Species of carnivorous plant

Stylidium rotundifolium is a dicotyledonous plant that belongs to the genus Stylidium (family Stylidiaceae). It is an erect annual plant that grows from 4 to 18 cm tall. Obovate or oblanceolate leaves, about 4-17 per plant, form a basal rosette around the compressed stem. The leaves are generally 5–29 mm long and 3–10 mm wide. This species generally has one to ten scapes and cymose inflorescences that are 4–18 cm long. Flowers are pink or white. S. rotundifoliums wide, sporadic distribution ranges from the Kimberley region in Western Australia east to northeastern Queensland with a significant population near Taroom, Queensland. Its typical habitats include damp sandy soils on creekbanks, receding waterholes, or Melaleuca woodlands. It flowers in the Southern Hemisphere from April to October. S. rotundifolium is most closely related to S. dunlopianum.
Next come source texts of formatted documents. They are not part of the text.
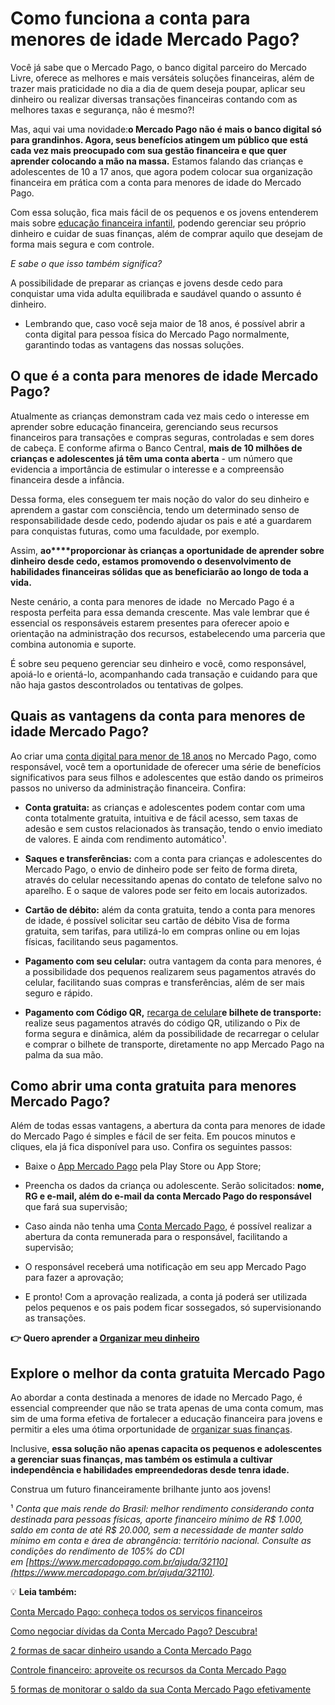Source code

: # Como funciona a conta para menores de idade Mercado Pago?

Você já sabe que o Mercado Pago, o banco digital parceiro do Mercado Livre, oferece as melhores e mais versáteis soluções financeiras, além de trazer mais praticidade no dia a dia de quem deseja poupar, aplicar seu dinheiro ou realizar diversas transações financeiras contando com as melhores taxas e segurança, não é mesmo?!

Mas, aqui vai uma novidade:**o Mercado Pago não é mais o banco digital só para grandinhos. Agora, seus benefícios atingem um público que está cada vez mais preocupado com sua gestão financeira e que quer aprender colocando a mão na massa.** Estamos falando das crianças e adolescentes de 10 a 17 anos, que agora podem colocar sua organização financeira em prática com a conta para menores de idade do Mercado Pago.

Com essa solução, fica mais fácil de os pequenos e os jovens entenderem mais sobre [educação financeira infantil](https://meubolso.mercadopago.com.br/educacao-financeira-infantil), podendo gerenciar seu próprio dinheiro e cuidar de suas finanças, além de comprar aquilo que desejam de forma mais segura e com controle.

*E sabe o que isso também significa?*

A possibilidade de preparar as crianças e jovens desde cedo para conquistar uma vida adulta equilibrada e saudável quando o assunto é dinheiro.

- Lembrando que, caso você seja maior de 18 anos, é possível abrir a conta digital para pessoa física do Mercado Pago normalmente, garantindo todas as vantagens das nossas soluções. 

## **O que é a conta para menores de idade Mercado Pago?**

Atualmente as crianças demonstram cada vez mais cedo o interesse em aprender sobre educação financeira, gerenciando seus recursos financeiros para transações e compras seguras, controladas e sem dores de cabeça. E conforme afirma o Banco Central, **mais de 10 milhões de crianças e adolescentes já têm uma conta aberta** - um número que evidencia a importância de estimular o interesse e a compreensão financeira desde a infância.

Dessa forma, eles conseguem ter mais noção do valor do seu dinheiro e aprendem a gastar com consciência, tendo um determinado senso de responsabilidade desde cedo, podendo ajudar os pais e até a guardarem para conquistas futuras, como uma faculdade, por exemplo.

Assim, **ao****proporcionar às crianças a oportunidade de aprender sobre dinheiro desde cedo, estamos promovendo o desenvolvimento de habilidades financeiras sólidas que as beneficiarão ao longo de toda a vida.**

Neste cenário, a conta para menores de idade  no Mercado Pago é a resposta perfeita para essa demanda crescente. Mas vale lembrar que é essencial os responsáveis estarem presentes para oferecer apoio e orientação na administração dos recursos, estabelecendo uma parceria que combina autonomia e suporte.

É sobre seu pequeno gerenciar seu dinheiro e você, como responsável, apoiá-lo e orientá-lo, acompanhando cada transação e cuidando para que não haja gastos descontrolados ou tentativas de golpes.

## 

## **Quais as vantagens da conta para menores de idade Mercado Pago?**

Ao criar uma [conta digital para menor de 18 anos](https://meubolso.mercadopago.com.br/conta-digital-menor-18-anos) no Mercado Pago, como responsável, você tem a oportunidade de oferecer uma série de benefícios significativos para seus filhos e adolescentes que estão dando os primeiros passos no universo da administração financeira. Confira:

- **Conta gratuita:** as crianças e adolescentes podem contar com uma conta totalmente gratuita, intuitiva e de fácil acesso, sem taxas de adesão e sem custos relacionados às transação, tendo o envio imediato de valores. E ainda com rendimento automático¹. 

- **Saques e transferências:** com a conta para crianças e adolescentes do Mercado Pago, o envio de dinheiro pode ser feito de forma direta, através do celular necessitando apenas do contato de telefone salvo no aparelho. E o saque de valores pode ser feito em locais autorizados.

- **Cartão de débito:** além da conta gratuita, tendo a conta para menores de idade, é possível solicitar seu cartão de débito Visa de forma gratuita, sem tarifas, para utilizá-lo em compras online ou em lojas físicas, facilitando seus pagamentos.

- **Pagamento com seu celular:** outra vantagem da conta para menores, é a possibilidade dos pequenos realizarem seus pagamentos através do celular, facilitando suas compras e transferências, além de ser mais seguro e rápido. 

- **Pagamento com Código QR,** [recarga de celular](https://meubolso.mercadopago.com.br/faca-recarga-de-celular-com-sua-conta-digital)**e bilhete de transporte:** realize seus pagamentos através do código QR, utilizando o Pix de forma segura e dinâmica, além da possibilidade de recarregar o celular e comprar o bilhete de transporte, diretamente no app Mercado Pago[](https://meubolso.mercadopago.com.br/faca-pagamentos-por-aproximacao-pelo-celular-com-o-app-mercado-pago) na palma da sua mão. 

## **Como abrir uma conta gratuita para menores Mercado Pago?**

Além de todas essas vantagens, a abertura da conta para menores de idade do Mercado Pago é simples e fácil de ser feita. Em poucos minutos e cliques, ela já fica disponível para uso. Confira os seguintes passos:

- Baixe o [App Mercado Pago](https://meubolso.mercadopago.com.br/faca-pagamentos-por-aproximacao-pelo-celular-com-o-app-mercado-pago) pela Play Store ou App Store;

- Preencha os dados da criança ou adolescente. Serão solicitados: **nome, RG e e-mail, além do e-mail da conta Mercado Pago do responsável** que fará sua supervisão;

- Caso ainda não tenha uma [Conta Mercado Pago](https://meubolso.mercadopago.com.br/qual-a-diferenca-entre-conta-digital-e-a-conta-mercado-pago), é possível realizar a abertura da conta remunerada para o responsável, facilitando a supervisão;

- O responsável receberá uma notificação em seu app Mercado Pago para fazer a aprovação;

- E pronto! Com a aprovação realizada, a conta já poderá ser utilizada pelos pequenos e os pais podem ficar sossegados, só supervisionando as transações. 

**👉 Quero aprender a [Organizar meu dinheiro](https://meubolso.mercadopago.com.br/metas-financeiras-com-o-mercado-pago)**

## **Explore o melhor da conta gratuita Mercado Pago**

Ao abordar a conta destinada a menores de idade no Mercado Pago, é essencial compreender que não se trata apenas de uma conta comum, mas sim de uma forma efetiva de fortalecer a educação financeira para jovens e permitir a eles uma ótima orportunidade de [organizar suas finanças](https://meubolso.mercadopago.com.br/conta-mercado-pago-organizar-financas).

Inclusive, **essa solução não apenas capacita os pequenos e adolescentes a gerenciar suas finanças, mas também os estimula a cultivar independência e habilidades empreendedoras desde tenra idade.**

Construa um futuro financeiramente brilhante junto aos jovens!

¹ *Conta que mais rende do Brasil: melhor rendimento considerando conta destinada para pessoas físicas, aporte financeiro mínimo de R$ 1.000, saldo em conta de até R$ 20.000, sem a necessidade de manter saldo mínimo em conta e área de abrangência: território nacional. Consulte as condições do rendimento de 105% do CDI em [https://www.mercadopago.com.br/ajuda/32110](https://www.mercadopago.com.br/ajuda/32110).*

💡 **Leia também:**

[Conta Mercado Pago: conheça todos os serviços financeiros](https://meubolso.mercadopago.com.br/servicos-financeiros-conta-mercado-pago)

[Como negociar dívidas da Conta Mercado Pago? Descubra!](https://meubolso.mercadopago.com.br/negociar-divida-conta-mercado-pago)

[2 formas de sacar dinheiro usando a Conta Mercado Pago](https://meubolso.mercadopago.com.br/sacar-dinheiro-conta-mercado-pago)

[Controle financeiro: aproveite os recursos da Conta Mercado Pago](https://meubolso.mercadopago.com.br/recursos-mercado-pago-para-controle-financeiro)

[5 formas de monitorar o saldo da sua Conta Mercado Pago efetivamente](https://meubolso.mercadopago.com.br/monitorar-saldo-conta-mercado-pago)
The synonym S. irriguum was described in 1918 and reduced to synonymy by A.R. Bean in 2000. Bean noted that the description of S. irriguum matched that of S. rotundifolium except for the flower color (pink with red highlights for S. rotundifolium and pale yellow to white for S. irriguum) and capsule size, which both fall within the natural variation for this species. S. reductum was also reduced to synonymy by Bean because the taxon described as S. reductum was just a juvenile form of S. rotundifolium that only had a single flower.

Its conservation status has been assessed as secure.